17 Ağustos 1999'da meydana gelen büyük Marmara depreminin üzerinden 7 yıl geçmesine karşın yapılan çalışmaların çoğu kâğıt üzerinde kaldı. Bugüne dek üretilen projeler arasında uygulama aşamasına dek gelebilen iki proje oldu. Kentteki kamu binalarının güçlendirilmesi için hazırlanan ''İstanbul Sismik Riski Azaltma ve Acil Durumlara Karşı Hazırlıklı Olma Projesi''ne Dünya Bankası sonunda onay verdi. 1. Boğaz Köprüsü ve Fatih Sultan Mehmet Köprüsü ile eski ve yeni Haliç köprülerinin dahil olduğu 11 viyadük ve köprünün sismik takviye çalışmalarına da mayıs ayında başlandı.

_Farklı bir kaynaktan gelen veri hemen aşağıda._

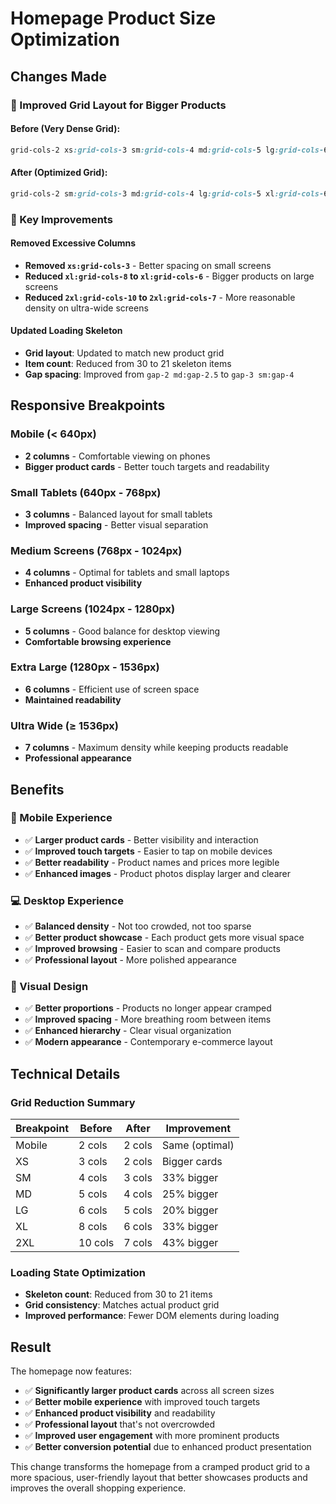 # Homepage Product Size Optimization

## Changes Made

### 📱 Improved Grid Layout for Bigger Products

#### Before (Very Dense Grid):
```css
grid-cols-2 xs:grid-cols-3 sm:grid-cols-4 md:grid-cols-5 lg:grid-cols-6 xl:grid-cols-8 2xl:grid-cols-10
```

#### After (Optimized Grid):
```css
grid-cols-2 sm:grid-cols-3 md:grid-cols-4 lg:grid-cols-5 xl:grid-cols-6 2xl:grid-cols-7
```

### 🎯 Key Improvements

#### Removed Excessive Columns
- **Removed `xs:grid-cols-3`** - Better spacing on small screens
- **Reduced `xl:grid-cols-8` to `xl:grid-cols-6`** - Bigger products on large screens
- **Reduced `2xl:grid-cols-10` to `2xl:grid-cols-7`** - More reasonable density on ultra-wide screens

#### Updated Loading Skeleton
- **Grid layout**: Updated to match new product grid
- **Item count**: Reduced from 30 to 21 skeleton items
- **Gap spacing**: Improved from `gap-2 md:gap-2.5` to `gap-3 sm:gap-4`

## Responsive Breakpoints

### Mobile (< 640px)
- **2 columns** - Comfortable viewing on phones
- **Bigger product cards** - Better touch targets and readability

### Small Tablets (640px - 768px)
- **3 columns** - Balanced layout for small tablets
- **Improved spacing** - Better visual separation

### Medium Screens (768px - 1024px)
- **4 columns** - Optimal for tablets and small laptops
- **Enhanced product visibility**

### Large Screens (1024px - 1280px)
- **5 columns** - Good balance for desktop viewing
- **Comfortable browsing experience**

### Extra Large (1280px - 1536px)
- **6 columns** - Efficient use of screen space
- **Maintained readability**

### Ultra Wide (≥ 1536px)
- **7 columns** - Maximum density while keeping products readable
- **Professional appearance**

## Benefits

### 📱 Mobile Experience
- ✅ **Larger product cards** - Better visibility and interaction
- ✅ **Improved touch targets** - Easier to tap on mobile devices
- ✅ **Better readability** - Product names and prices more legible
- ✅ **Enhanced images** - Product photos display larger and clearer

### 💻 Desktop Experience
- ✅ **Balanced density** - Not too crowded, not too sparse
- ✅ **Better product showcase** - Each product gets more visual space
- ✅ **Improved browsing** - Easier to scan and compare products
- ✅ **Professional layout** - More polished appearance

### 🎨 Visual Design
- ✅ **Better proportions** - Products no longer appear cramped
- ✅ **Improved spacing** - More breathing room between items
- ✅ **Enhanced hierarchy** - Clear visual organization
- ✅ **Modern appearance** - Contemporary e-commerce layout

## Technical Details

### Grid Reduction Summary
| Breakpoint | Before | After | Improvement |
|------------|--------|-------|-------------|
| Mobile     | 2 cols | 2 cols | Same (optimal) |
| XS         | 3 cols | 2 cols | Bigger cards |
| SM         | 4 cols | 3 cols | 33% bigger |
| MD         | 5 cols | 4 cols | 25% bigger |
| LG         | 6 cols | 5 cols | 20% bigger |
| XL         | 8 cols | 6 cols | 33% bigger |
| 2XL        | 10 cols| 7 cols | 43% bigger |

### Loading State Optimization
- **Skeleton count**: Reduced from 30 to 21 items
- **Grid consistency**: Matches actual product grid
- **Improved performance**: Fewer DOM elements during loading

## Result

The homepage now features:
- ✅ **Significantly larger product cards** across all screen sizes
- ✅ **Better mobile experience** with improved touch targets
- ✅ **Enhanced product visibility** and readability
- ✅ **Professional layout** that's not overcrowded
- ✅ **Improved user engagement** with more prominent products
- ✅ **Better conversion potential** due to enhanced product presentation

This change transforms the homepage from a cramped product grid to a more spacious, user-friendly layout that better showcases products and improves the overall shopping experience.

Uzmanlar, depreme hazırlık çalışmalarının bu kadar yavaş ilerlemesini eleştirerek bu büyük felaket karşısında zamanın önemine dikkat çektiler. 7 yıl önce meydana gelen Gölcük merkezli 7.4 büyüklüğündeki depremde sadece İstanbul'da 454 kişi yaşamını yitirdi, 18 bin 162 konut oturulamayacak hale geldi. Deprem sonrasında yapılan araştırmalar, İstanbul'u vuracak asıl büyük depremin 30 yıl içinde meydana geleceği gerçeğini ortaya koydu. Bu büyük tehlikeye karşı İstanbul'u hazırlamak için sayısız rapor, plan, proje hazırlandı. Ancak yapılan tespitler sonucu alınan kararların hayata geçirilmesi bir türlü mümkün olmadı.
İTÜ Maden Fakültesi Jeoloji Mühendisliği Bölümü Öğretim Üyesi Prof.Dr. Naci Görür, Kobe'nin depreme 10 yılda hazırlandığını, İstanbul'da ise 1999 depreminin üzerinden 7 yıl geçmesine karşın seferberlik havasında hummalı bir çalışma görülmediğini vurguladı. Görür, ''Deprem sırasında ve sonrasında insanların hayatta kalmasına yönelik çok az çalışma yapıldı'' dedi. İnşaat sektöründe son dönemde yaşanan hareketliliğe değinen Görür, insanların ev satın alma motivasyonunun, deprem güvenli evler satın almaları için kullanılabileceğini söyledi.
''Mortgage Yasası bu kanalda motive etmek amacıyla kullanılsaydı İstanbul'u depreme hazırlayabilirdik'' diyen Görür şöyle devam etti: ''Bu kadar inşaat sektörünün pompalandığı bir dönemde dahi kimse depremin sözünü etmiyor. Sadece reklam, yalnız satmak pahasına birileri çıkıp da 'deprem güvenli evlerdir' diye söylüyor. Toplum da İstanbul'da beklenen depremi yeterince ciddiye almıyor. Bu nedenle de depremden zarar görecek bölgelerdeki sanayiciler, işadamları ve TOKİ dahil bir hazırlık yapmıyor.''
İnşaat Mühendisleri Odası İstanbul Şubesi Başkanı Cemal Gökçe, tüm Türkiye'yi derinden etkileyen 17 Ağustos depreminden bu yana hiçbir şeyin değişmediğine dikkat çekti. Uzun vadeli planlama yerine kısa vadeli yara sarma çerçevesinde çalışmalar yapılmasını eleştiren Gökçe, anakentlerin büyük kısmının kaçak ve deprem güvenliği olmayan yapılardan oluştuğunun altını çizdi.